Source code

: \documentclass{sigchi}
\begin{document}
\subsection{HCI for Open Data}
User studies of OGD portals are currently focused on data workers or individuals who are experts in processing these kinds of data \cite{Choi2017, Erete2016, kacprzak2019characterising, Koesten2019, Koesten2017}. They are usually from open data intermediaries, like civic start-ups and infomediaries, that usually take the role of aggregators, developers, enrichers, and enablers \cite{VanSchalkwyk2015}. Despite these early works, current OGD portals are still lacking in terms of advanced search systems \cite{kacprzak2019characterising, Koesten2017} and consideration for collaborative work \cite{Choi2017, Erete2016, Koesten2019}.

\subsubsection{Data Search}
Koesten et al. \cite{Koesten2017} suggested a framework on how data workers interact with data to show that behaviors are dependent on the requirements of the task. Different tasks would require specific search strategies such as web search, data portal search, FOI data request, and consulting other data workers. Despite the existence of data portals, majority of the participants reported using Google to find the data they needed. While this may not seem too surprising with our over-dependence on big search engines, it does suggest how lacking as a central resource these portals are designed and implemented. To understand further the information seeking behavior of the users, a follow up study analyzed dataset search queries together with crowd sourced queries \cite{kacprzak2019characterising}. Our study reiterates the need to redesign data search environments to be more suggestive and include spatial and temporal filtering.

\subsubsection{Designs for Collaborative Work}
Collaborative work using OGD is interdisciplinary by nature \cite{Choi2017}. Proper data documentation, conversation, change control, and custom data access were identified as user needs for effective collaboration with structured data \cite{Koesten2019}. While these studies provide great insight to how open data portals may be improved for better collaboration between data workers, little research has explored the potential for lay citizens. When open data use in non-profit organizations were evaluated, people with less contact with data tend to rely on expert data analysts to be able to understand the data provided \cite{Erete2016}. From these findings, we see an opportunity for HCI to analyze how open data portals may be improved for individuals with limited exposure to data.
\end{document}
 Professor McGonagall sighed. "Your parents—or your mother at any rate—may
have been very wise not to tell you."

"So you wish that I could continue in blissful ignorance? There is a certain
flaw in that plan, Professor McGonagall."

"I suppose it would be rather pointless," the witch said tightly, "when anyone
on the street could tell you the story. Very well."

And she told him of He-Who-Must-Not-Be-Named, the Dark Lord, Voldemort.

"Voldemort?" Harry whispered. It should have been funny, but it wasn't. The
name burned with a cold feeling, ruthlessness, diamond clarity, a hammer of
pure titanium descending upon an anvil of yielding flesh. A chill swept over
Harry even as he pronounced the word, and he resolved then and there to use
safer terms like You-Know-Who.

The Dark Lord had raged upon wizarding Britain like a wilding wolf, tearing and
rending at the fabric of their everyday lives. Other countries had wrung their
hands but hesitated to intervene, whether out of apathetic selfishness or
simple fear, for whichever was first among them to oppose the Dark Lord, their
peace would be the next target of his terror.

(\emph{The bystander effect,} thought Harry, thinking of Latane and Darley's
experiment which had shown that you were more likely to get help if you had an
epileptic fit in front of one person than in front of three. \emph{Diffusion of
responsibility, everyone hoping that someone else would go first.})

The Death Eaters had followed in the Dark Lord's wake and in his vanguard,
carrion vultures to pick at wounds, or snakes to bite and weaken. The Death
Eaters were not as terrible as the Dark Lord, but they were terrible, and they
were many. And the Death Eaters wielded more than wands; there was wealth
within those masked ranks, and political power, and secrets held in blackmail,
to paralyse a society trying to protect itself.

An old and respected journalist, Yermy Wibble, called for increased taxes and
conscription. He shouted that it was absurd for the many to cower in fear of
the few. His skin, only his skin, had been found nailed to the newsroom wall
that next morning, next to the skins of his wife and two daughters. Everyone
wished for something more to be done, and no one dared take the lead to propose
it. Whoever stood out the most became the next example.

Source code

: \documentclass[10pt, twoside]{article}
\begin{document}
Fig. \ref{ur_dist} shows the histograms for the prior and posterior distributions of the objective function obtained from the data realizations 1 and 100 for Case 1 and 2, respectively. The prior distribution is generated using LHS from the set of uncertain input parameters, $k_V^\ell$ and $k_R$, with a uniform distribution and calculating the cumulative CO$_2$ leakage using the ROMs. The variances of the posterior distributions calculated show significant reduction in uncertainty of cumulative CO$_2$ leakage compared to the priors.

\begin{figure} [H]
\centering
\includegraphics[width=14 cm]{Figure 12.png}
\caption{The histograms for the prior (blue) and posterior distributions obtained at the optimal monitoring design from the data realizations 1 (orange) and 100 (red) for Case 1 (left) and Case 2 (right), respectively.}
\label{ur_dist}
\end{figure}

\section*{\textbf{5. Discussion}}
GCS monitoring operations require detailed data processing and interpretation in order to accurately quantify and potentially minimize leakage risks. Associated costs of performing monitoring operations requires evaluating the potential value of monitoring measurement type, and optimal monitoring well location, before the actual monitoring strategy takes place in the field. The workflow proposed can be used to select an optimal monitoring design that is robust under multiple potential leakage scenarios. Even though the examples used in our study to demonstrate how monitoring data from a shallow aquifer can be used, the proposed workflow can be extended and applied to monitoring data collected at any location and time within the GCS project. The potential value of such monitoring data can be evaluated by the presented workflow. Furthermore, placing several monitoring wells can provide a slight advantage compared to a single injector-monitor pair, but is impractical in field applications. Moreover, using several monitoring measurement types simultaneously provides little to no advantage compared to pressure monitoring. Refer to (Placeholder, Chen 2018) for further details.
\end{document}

◆ About this task ◆
Repeat each line above exactly as it stands.

◆ Exercise solution ◆
Source code

: \documentclass{sigchi}
\begin{document}
\subsection{HCI for Open Data}
User studies of OGD portals are currently focused on data workers or individuals who are experts in processing these kinds of data \cite{Choi2017, Erete2016, kacprzak2019characterising, Koesten2019, Koesten2017}. They are usually from open data intermediaries, like civic start-ups and infomediaries, that usually take the role of aggregators, developers, enrichers, and enablers \cite{VanSchalkwyk2015}. Despite these early works, current OGD portals are still lacking in terms of advanced search systems \cite{kacprzak2019characterising, Koesten2017} and consideration for collaborative work \cite{Choi2017, Erete2016, Koesten2019}.

\subsubsection{Data Search}
Koesten et al. \cite{Koesten2017} suggested a framework on how data workers interact with data to show that behaviors are dependent on the requirements of the task. Different tasks would require specific search strategies such as web search, data portal search, FOI data request, and consulting other data workers. Despite the existence of data portals, majority of the participants reported using Google to find the data they needed. While this may not seem too surprising with our over-dependence on big search engines, it does suggest how lacking as a central resource these portals are designed and implemented. To understand further the information seeking behavior of the users, a follow up study analyzed dataset search queries together with crowd sourced queries \cite{kacprzak2019characterising}. Our study reiterates the need to redesign data search environments to be more suggestive and include spatial and temporal filtering.

\subsubsection{Designs for Collaborative Work}
Collaborative work using OGD is interdisciplinary by nature \cite{Choi2017}. Proper data documentation, conversation, change control, and custom data access were identified as user needs for effective collaboration with structured data \cite{Koesten2019}. While these studies provide great insight to how open data portals may be improved for better collaboration between data workers, little research has explored the potential for lay citizens. When open data use in non-profit organizations were evaluated, people with less contact with data tend to rely on expert data analysts to be able to understand the data provided \cite{Erete2016}. From these findings, we see an opportunity for HCI to analyze how open data portals may be improved for individuals with limited exposure to data.
\end{document}
 Professor McGonagall sighed. "Your parents—or your mother at any rate—may
have been very wise not to tell you."

"So you wish that I could continue in blissful ignorance? There is a certain
flaw in that plan, Professor McGonagall."

"I suppose it would be rather pointless," the witch said tightly, "when anyone
on the street could tell you the story. Very well."

And she told him of He-Who-Must-Not-Be-Named, the Dark Lord, Voldemort.

"Voldemort?" Harry whispered. It should have been funny, but it wasn't. The
name burned with a cold feeling, ruthlessness, diamond clarity, a hammer of
pure titanium descending upon an anvil of yielding flesh. A chill swept over
Harry even as he pronounced the word, and he resolved then and there to use
safer terms like You-Know-Who.

The Dark Lord had raged upon wizarding Britain like a wilding wolf, tearing and
rending at the fabric of their everyday lives. Other countries had wrung their
hands but hesitated to intervene, whether out of apathetic selfishness or
simple fear, for whichever was first among them to oppose the Dark Lord, their
peace would be the next target of his terror.

(\emph{The bystander effect,} thought Harry, thinking of Latane and Darley's
experiment which had shown that you were more likely to get help if you had an
epileptic fit in front of one person than in front of three. \emph{Diffusion of
responsibility, everyone hoping that someone else would go first.})

The Death Eaters had followed in the Dark Lord's wake and in his vanguard,
carrion vultures to pick at wounds, or snakes to bite and weaken. The Death
Eaters were not as terrible as the Dark Lord, but they were terrible, and they
were many. And the Death Eaters wielded more than wands; there was wealth
within those masked ranks, and political power, and secrets held in blackmail,
to paralyse a society trying to protect itself.

An old and respected journalist, Yermy Wibble, called for increased taxes and
conscription. He shouted that it was absurd for the many to cower in fear of
the few. His skin, only his skin, had been found nailed to the newsroom wall
that next morning, next to the skins of his wife and two daughters. Everyone
wished for something more to be done, and no one dared take the lead to propose
it. Whoever stood out the most became the next example.

Source code

: \documentclass[10pt, twoside]{article}
\begin{document}
Fig. \ref{ur_dist} shows the histograms for the prior and posterior distributions of the objective function obtained from the data realizations 1 and 100 for Case 1 and 2, respectively. The prior distribution is generated using LHS from the set of uncertain input parameters, $k_V^\ell$ and $k_R$, with a uniform distribution and calculating the cumulative CO$_2$ leakage using the ROMs. The variances of the posterior distributions calculated show significant reduction in uncertainty of cumulative CO$_2$ leakage compared to the priors.

\begin{figure} [H]
\centering
\includegraphics[width=14 cm]{Figure 12.png}
\caption{The histograms for the prior (blue) and posterior distributions obtained at the optimal monitoring design from the data realizations 1 (orange) and 100 (red) for Case 1 (left) and Case 2 (right), respectively.}
\label{ur_dist}
\end{figure}

\section*{\textbf{5. Discussion}}
GCS monitoring operations require detailed data processing and interpretation in order to accurately quantify and potentially minimize leakage risks. Associated costs of performing monitoring operations requires evaluating the potential value of monitoring measurement type, and optimal monitoring well location, before the actual monitoring strategy takes place in the field. The workflow proposed can be used to select an optimal monitoring design that is robust under multiple potential leakage scenarios. Even though the examples used in our study to demonstrate how monitoring data from a shallow aquifer can be used, the proposed workflow can be extended and applied to monitoring data collected at any location and time within the GCS project. The potential value of such monitoring data can be evaluated by the presented workflow. Furthermore, placing several monitoring wells can provide a slight advantage compared to a single injector-monitor pair, but is impractical in field applications. Moreover, using several monitoring measurement types simultaneously provides little to no advantage compared to pressure monitoring. Refer to (Placeholder, Chen 2018) for further details.
\end{document}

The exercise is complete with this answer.